▸ Task description
Output every line of the material exactly, omitting images.
[[ Dataset extract, beginning ]]
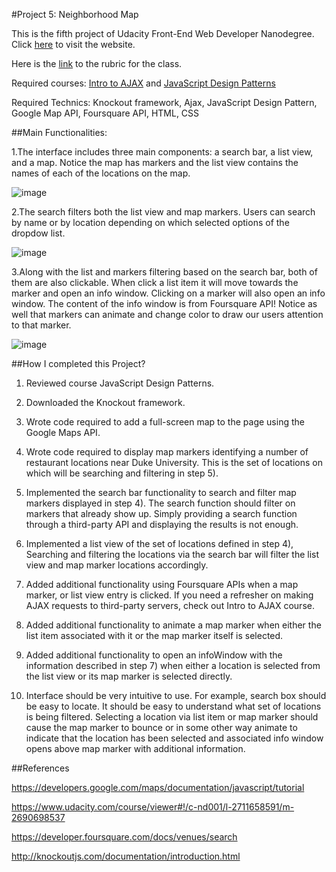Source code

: #Project 5: Neighborhood Map

This is the fifth project of Udacity Front-End Web Developer Nanodegree. Click [here](http://junjunruan.github.io/P5-Neighborhood-Map) to visit the website.

Here is the [link](https://www.udacity.com/course/viewer#!/c-nd001/l-2711658591/m-2684328537) to the rubric for the class.

Required courses: [Intro to AJAX](https://www.udacity.com/course/intro-to-ajax--ud110) and [JavaScript Design Patterns](https://www.udacity.com/course/javascript-design-patterns--ud989)

Required Technics: Knockout framework, Ajax, JavaScript Design Pattern, Google Map API, Foursquare API, HTML, CSS

##Main Functionalities:

1.The interface includes three main components: a search bar, a list view, and a map. Notice the map has markers and the list view contains the names of each of the locations on the map.

![image](http://i.imgur.com/Lg0ZFrh.png?1)

2.The search filters both the list view and map markers. Users can search by name or by location depending on which selected options of the dropdow list.

![image](http://i.imgur.com/p9GAIJi.gif)

3.Along with the list and markers filtering based on the search bar, both of them are also clickable. When click a list item it will move towards the marker and open an info window. Clicking on a marker will also open an info window. The content of the info window is from Foursquare API! Notice as well that markers can animate and change color to draw our users attention to that marker.

![image](http://imgur.com/Nyi9yuY.gif)

##How I completed this Project?

1) Reviewed course JavaScript Design Patterns.

2) Downloaded the Knockout framework.

3) Wrote code required to add a full-screen map to the page using the Google Maps API.

4) Wrote code required to display map markers identifying a number of restaurant locations near Duke University. This is the set of locations on which will be searching and filtering in step 5).

5) Implemented the search bar functionality to search and filter map markers displayed in step 4). The search function should filter on markers that already show up. Simply providing a search function through a third-party API and displaying the results is not enough.

6) Implemented a list view of the set of locations defined in step 4), Searching and filtering the locations via the search bar will filter the list view and map marker locations accordingly.

7) Added additional functionality using Foursquare APIs when a map marker, or list view entry is clicked. If you need a refresher on making AJAX requests to third-party servers, check out Intro to AJAX course.

8) Added additional functionality to animate a map marker when either the list item associated with it or the map marker itself is selected.

9) Added additional functionality to open an infoWindow with the information described in step 7) when either a location is selected from the list view or its map marker is selected directly.

10) Interface should be very intuitive to use. For example, search box should be easy to locate. It should be easy to understand what set of locations is being filtered. Selecting a location via list item or map marker should cause the map marker to bounce or in some other way animate to indicate that the location has been selected and associated info window opens above map marker with additional information.

##References

https://developers.google.com/maps/documentation/javascript/tutorial

https://www.udacity.com/course/viewer#!/c-nd001/l-2711658591/m-2690698537

https://developer.foursquare.com/docs/venues/search

http://knockoutjs.com/documentation/introduction.html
[[ Dataset extract, end ]]
▸ Completed task
Source code

: #Project 5: Neighborhood Map

This is the fifth project of Udacity Front-End Web Developer Nanodegree. Click [here](http://junjunruan.github.io/P5-Neighborhood-Map) to visit the website.

Here is the [link](https://www.udacity.com/course/viewer#!/c-nd001/l-2711658591/m-2684328537) to the rubric for the class.

Required courses: [Intro to AJAX](https://www.udacity.com/course/intro-to-ajax--ud110) and [JavaScript Design Patterns](https://www.udacity.com/course/javascript-design-patterns--ud989)

Required Technics: Knockout framework, Ajax, JavaScript Design Pattern, Google Map API, Foursquare API, HTML, CSS

##Main Functionalities:

1.The interface includes three main components: a search bar, a list view, and a map. Notice the map has markers and the list view contains the names of each of the locations on the map.

![image](http://i.imgur.com/Lg0ZFrh.png?1)

2.The search filters both the list view and map markers. Users can search by name or by location depending on which selected options of the dropdow list.

![image](http://i.imgur.com/p9GAIJi.gif)

3.Along with the list and markers filtering based on the search bar, both of them are also clickable. When click a list item it will move towards the marker and open an info window. Clicking on a marker will also open an info window. The content of the info window is from Foursquare API! Notice as well that markers can animate and change color to draw our users attention to that marker.

![image](http://imgur.com/Nyi9yuY.gif)

##How I completed this Project?

1) Reviewed course JavaScript Design Patterns.

2) Downloaded the Knockout framework.

3) Wrote code required to add a full-screen map to the page using the Google Maps API.

4) Wrote code required to display map markers identifying a number of restaurant locations near Duke University. This is the set of locations on which will be searching and filtering in step 5).

5) Implemented the search bar functionality to search and filter map markers displayed in step 4). The search function should filter on markers that already show up. Simply providing a search function through a third-party API and displaying the results is not enough.

6) Implemented a list view of the set of locations defined in step 4), Searching and filtering the locations via the search bar will filter the list view and map marker locations accordingly.

7) Added additional functionality using Foursquare APIs when a map marker, or list view entry is clicked. If you need a refresher on making AJAX requests to third-party servers, check out Intro to AJAX course.

8) Added additional functionality to animate a map marker when either the list item associated with it or the map marker itself is selected.

9) Added additional functionality to open an infoWindow with the information described in step 7) when either a location is selected from the list view or its map marker is selected directly.

10) Interface should be very intuitive to use. For example, search box should be easy to locate. It should be easy to understand what set of locations is being filtered. Selecting a location via list item or map marker should cause the map marker to bounce or in some other way animate to indicate that the location has been selected and associated info window opens above map marker with additional information.

##References

https://developers.google.com/maps/documentation/javascript/tutorial

https://www.udacity.com/course/viewer#!/c-nd001/l-2711658591/m-2690698537

https://developer.foursquare.com/docs/venues/search

http://knockoutjs.com/documentation/introduction.html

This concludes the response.